Tell you what, fill out your profile as per the sign up agreement- specifically your electrically related profession and general location (it helps others in your area with the code citations and even for someone to know what country you're in :wink: ).

I bet others will happily chime in with their advice and opinions after that. :wink::wink::wink:


----------



## MechanicalDVR (Dec 29, 2007)

Welcome aboard @dockeradz!

Is this a brand new install with two new modules?

The shop I used to work at was a factory service dealer. Not unusual for them to be bad out of the box. 

Call tech service and let them go through the troubleshooting with you on the phone.

888-GENERAC 

888-436-3722


----------



## Jerome208 (May 10, 2013)

They work by sensing frequency fluctuations when on generator power. A cockamamie setup if I ever saw one. 



Generators have tight frequency governing these days and power can be indistinguishable from utility power. So these modules may not be sensing that they are on generator at all.


The only reliable solution to lock out EV (or load shed anything really) is to run a wire and use a relay. These things must be used more when codes call for a ridiculously oversized generator and they have to do something to show they tried to shed when they know in real life it is never going to shed.


When on numbered priority, these things wait for the engine to start struggling to shed load and that is no way to design a proper system.


----------



## HackWork (Oct 2, 2009)

Everyone has their own opinion, and as is often true, mine is different. 

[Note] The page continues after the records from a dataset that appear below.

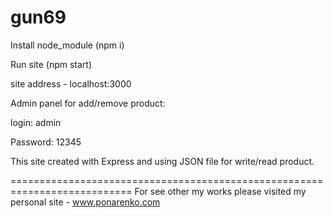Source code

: # gun69

Install node_module (npm i)

Run site (npm start)

site address - localhost:3000

Admin panel for add/remove product:

  login: admin
  
  Password: 12345

This site created with Express and using JSON file for write/read product.

===========================================================================
For see other my works please visited my personal site - www.ponarenko.com 
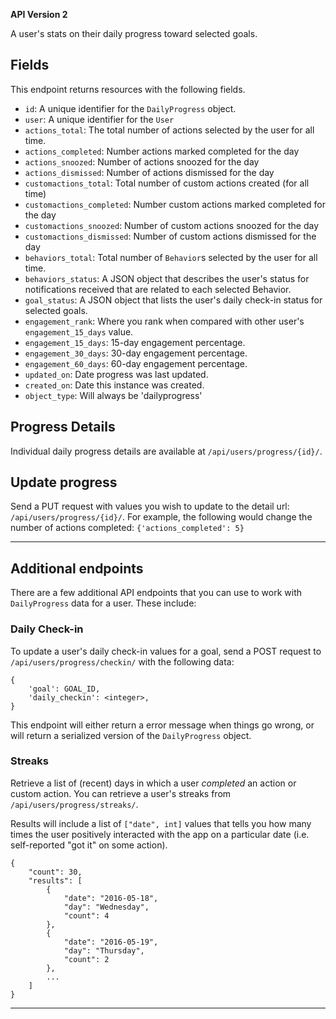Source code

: 
**API Version 2**

A user's stats on their daily progress toward selected goals.

## Fields

This endpoint returns resources with the following fields.


* `id`: A unique identifier for the `DailyProgress` object.
* `user`: A unique identifier for the `User`
* `actions_total`: The total number of actions selected by the user for all time.
* `actions_completed`: Number actions marked completed for the day
* `actions_snoozed`: Number of actions snoozed for the day
* `actions_dismissed`:  Number of actions dismissed for the day
* `customactions_total`: Total number of custom actions created (for all time)
* `customactions_completed`: Number custom actions marked completed for the day
* `customactions_snoozed`: Number of custom actions snoozed for the day
* `customactions_dismissed`:  Number of custom actions dismissed for the day
* `behaviors_total`: Total number of `Behavior`s selected by the user for all time.
* `behaviors_status`: A JSON object that describes the user's status for
  notifications received that are related to each selected Behavior.
* `goal_status`: A JSON object that lists the user's daily check-in status
  for selected goals.
* `engagement_rank`: Where you rank when compared with other user's
  `engagement_15_days` value.
* `engagement_15_days`: 15-day engagement percentage.
* `engagement_30_days`: 30-day engagement percentage.
* `engagement_60_days`: 60-day engagement percentage.
* `updated_on`: Date progress was last updated.
* `created_on`: Date this instance was created.
* `object_type`: Will always be 'dailyprogress'

## Progress Details

Individual daily progress details are available at `/api/users/progress/{id}/`.

## Update progress

Send a PUT request with values you wish to update to the detail url:
`/api/users/progress/{id}/`. For example, the following would change the
number of actions completed: `{'actions_completed': 5}`


----

## Additional endpoints

There are a few additional API endpoints that you can use to work with
`DailyProgress` data for a user. These include:


### Daily Check-in

To update a user's daily check-in values for a goal, send a POST request
to `/api/users/progress/checkin/` with the following data:

    {
        'goal': GOAL_ID,
        'daily_checkin': <integer>,
    }

This endpoint will either return a error message when things go wrong, or
will return a serialized version of the `DailyProgress` object.

### Streaks

Retrieve a list of (recent) days in which a user _completed_ an action or
custom action. You can retrieve a user's streaks from `/api/users/progress/streaks/`.

Results will include a list of `["date", int]` values that tells you how many
times the user positively interacted with the app on a particular date (i.e.
self-reported "got it" on some action).

    {
        "count": 30,
        "results": [
            {
                "date": "2016-05-18",
                "day": "Wednesday",
                "count": 4
            },
            {
                "date": "2016-05-19",
                "day": "Thursday",
                "count": 2
            },
            ...
        ]
    }


----

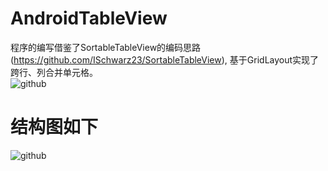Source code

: # AndroidTableView
程序的编写借鉴了SortableTableView的编码思路(https://github.com/ISchwarz23/SortableTableView), 基于GridLayout实现了跨行、列合并单元格。<br>
![github](https://github.com/WJKCharlie/AndroidTableView/raw/master/screenshot/2.gif)

# 结构图如下
![github](https://github.com/WJKCharlie/AndroidTableView/raw/master/screenshot/1.png)
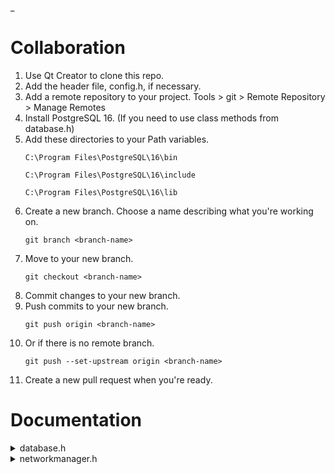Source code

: _

<h1><b>Collaboration</b></h1>

<ol>
  <li>Use Qt Creator to clone this repo.</li>
  <li>Add the header file, config.h, if necessary.</li>
  <li>Add a remote repository to your project. Tools > git > Remote Repository > Manage Remotes
  <li>Install PostgreSQL 16. (If you need to use class methods from database.h)</li>
  <li>Add these directories to your Path variables.</li>
  <pre><code>C:\Program Files\PostgreSQL\16\bin</code></pre>
  <pre><code>C:\Program Files\PostgreSQL\16\include</code></pre>
  <pre><code>C:\Program Files\PostgreSQL\16\lib</code></pre>
  <li>Create a new branch. Choose a name describing what you're working on.</li>
  <pre><code>git branch &lt;branch-name&gt;</code></pre>
  <li>Move to your new branch.</li>
  <pre><code>git checkout &lt;branch-name&gt;</code></pre>
  <li>Commit changes to your new branch.</li>
  <li>Push commits to your new branch.</li>
  <pre><code>git push origin &lt;branch-name&gt;</code></pre>
  <li>Or if there is no remote branch.</li>
  <pre><code>git push --set-upstream origin &lt;branch-name&gt;</code></pre>
  <li>Create a new pull request when you're ready.</li>
</ol>

<h1>Documentation</h1>
<details>
<summary>database.h</summary>
<h2>bool connectToDatabase()</h2>
<p>Attempts to connect to the database and returns <strong>true</strong> if the connection is successful; otherwise, returns <strong>false</strong>.</p>

<h2>bool isConnected()</h2>
<p>Returns <strong>true</strong> if the database connection is open; otherwise, returns <strong>false</strong>.</p>

<h2>QString username() const</h2>
<p>Gets the current username.</p>

<h2>void setUsername(const QString &newUsername)</h2>
<p>Sets a new username and emits the <strong>usernameChanged()</strong> signal if the value has changed.</p>

<h2>bool loggedIn() const</h2>
<p>Returns whether the user is currently logged in.</p>

<h2>void setLoggedIn(bool newloggedIn)</h2>
<p>Updates the logged-in status and emits the <strong>loggedInChanged()</strong> signal if the status changes.</p>

<h2>QString hashPassword(const QString &password)</h2>
<p>Hashes the input password using MD5 and returns the hashed result.</p>

<h2>bool validateLogin(const QString &username, const QString &password)</h2>
<p>Checks the database to validate whether the provided username and password are correct.</p>

<h2>void loginUser(const QString &username)</h2>
<p>Sets the username and marks the user as logged in.</p>

<h2>bool isUsernameTaken(const QString &username)</h2>
<p>Checks if the provided username is already taken in the database.</p>

<h2>void registerUser(const QString &username, const QString &password, const QString &salt)</h2>
<p>Registers a new user with the provided username, hashed password, and salt, and assigns the default user role.</p>

<h2>void logout()</h2>
<p>Logs the current user out by resetting the username to "Guest" and marking the user as logged out.</p>

<h2>int getSchoolId()</h2>
<p>Returns the school ID associated with the logged-in user.</p>

<h2>int countTeacherRatings(int teacher_id)</h2>
<p>Returns the count of ratings associated with the specified teacher ID.</p>

<h2>int getRatings(int teacher_id, int rating_number)</h2>
<p>Gets the number of ratings for a specific teacher ID with the provided rating number (quality rating).</p>

<h2>double getAverageRating(int teacher_id)</h2>
<p>Returns the average quality rating of a specific teacher, rounded to one decimal place.</p>

<h2>double getAverageDifficulty(int teacher_id)</h2>
<p>Returns the average difficulty rating of a specific teacher, rounded to one decimal place.</p>

<h2>void changeUsername(const QString &new_username)</h2>
<p>Changes the username of the currently logged-in user to the provided new username.</p>

<h2>void setSchool(int id)</h2>
<p>Associates the current user with a specified school ID and updates it if a conflict arises.</p>

<h2>int getUserId()</h2>
<p>Returns the ID of the currently logged-in user.</p>

<h2>void deleteUser()</h2>
<p>Deletes the currently logged-in user from the database.</p>

<h2>QString getTeacher(int id)</h2>
<p>Returns the name of the teacher corresponding to the provided teacher ID.</p>

<h2>QString getCourse(int id)</h2>
<p>Returns the name of the course corresponding to the provided course ID.</p>

<h2>QString generateSalt()</h2>
<p>Generates and returns a random salt value for password hashing.</p>

<h2>QString getUserSalt(const QString &username)</h2>
<p>Retrieves the salt associated with the provided username.</p>

<h2>QVariantList getUserReviews()</h2>
<p>Returns a list of reviews created by the currently logged-in user.</p>

<h2>QVariantList getTeacherReviews(int teacher_id)</h2>
<p>Returns a list of reviews for a specific teacher identified by the provided teacher ID.</p>

<h2>QVariantList getTeachers(const QString &teacher_name)</h2>
<p>Returns a list of teachers whose names match or partially match the provided teacher name.</p>

<h2>QVariantList getCurrentSuggestions()</h2>
<p>Returns the current suggestions for teacher names, based on a previously generated list.</p>

<h2>void getTeacherNameSuggestions()</h2>
<p>Queries the database to retrieve all teacher names and stores them for suggestion purposes.</p>

<h2>void updateCurrentSuggestions(const QString &word)</h2>
<p>Updates the current list of suggestions to include only those names that start with the provided word, case insensitive.</p>

<h2>bool connected() const</h2>
<p>Returns <strong>true</strong> if the database connection is active, <strong>false</strong> otherwise.</p>

<h2>void setConnected(bool newConnected)</h2>
<p>Sets the connection status of the database and emits the <strong>connectedChanged()</strong> signal if the value changes.</p>
</details>

<details>
  <summary>networkmanager.h</summary>
<h2>NetWorkManager(QObject *parent)</h2>
<p>Constructor that initializes the <code>NetWorkManager</code> object and sets the header for the <code>QNetworkRequest</code> to <strong>application/json</strong>.</p>

<h2>bool hasProfanity(const QString &text)</h2>
<p>This method checks if the provided text contains profanity by sending a request to the <strong>https://tensor.profanity.dev</strong> API. It returns <strong>true</strong> if the profanity prediction score is greater than 0.7, otherwise returns <strong>false</strong>.</p>
<ul>
  <li>Sends a POST request with the text in JSON format.</li>
  <li>Processes the server's response to determine if profanity is present.</li>
</ul>

<h2>bool usernameHasProfanity(const QString &username)</h2>
<p>This method checks if the provided username contains profanity by sending a request to the <strong>https://vector.profanity.dev</strong> API. It returns <strong>true</strong> if profanity is detected in the username, otherwise <strong>false</strong>.</p>
<ul>
  <li>Sends a POST request with the username in JSON format.</li>
  <li>Parses the server's response to check for profanity.</li>
</ul>

</details>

The SMM's are to appease code, that is it. In the 2008 NEC the change required the generator to be sized to handle the entire calculated load placed on it, no matter how unlikely it is for that load to be used while the generator is running. So these modules help you install a reasonable sized generator such as a 14-22Kw instead of a giant 30-40Kw that would be completely unnecessary for a cheap (Generac) residential application.

I have spend hours running control wiring thru houses to pickup a remote condensing unit or range or whatever fed from a subpanel on the other side of the house in the past. These modules make that so much easier.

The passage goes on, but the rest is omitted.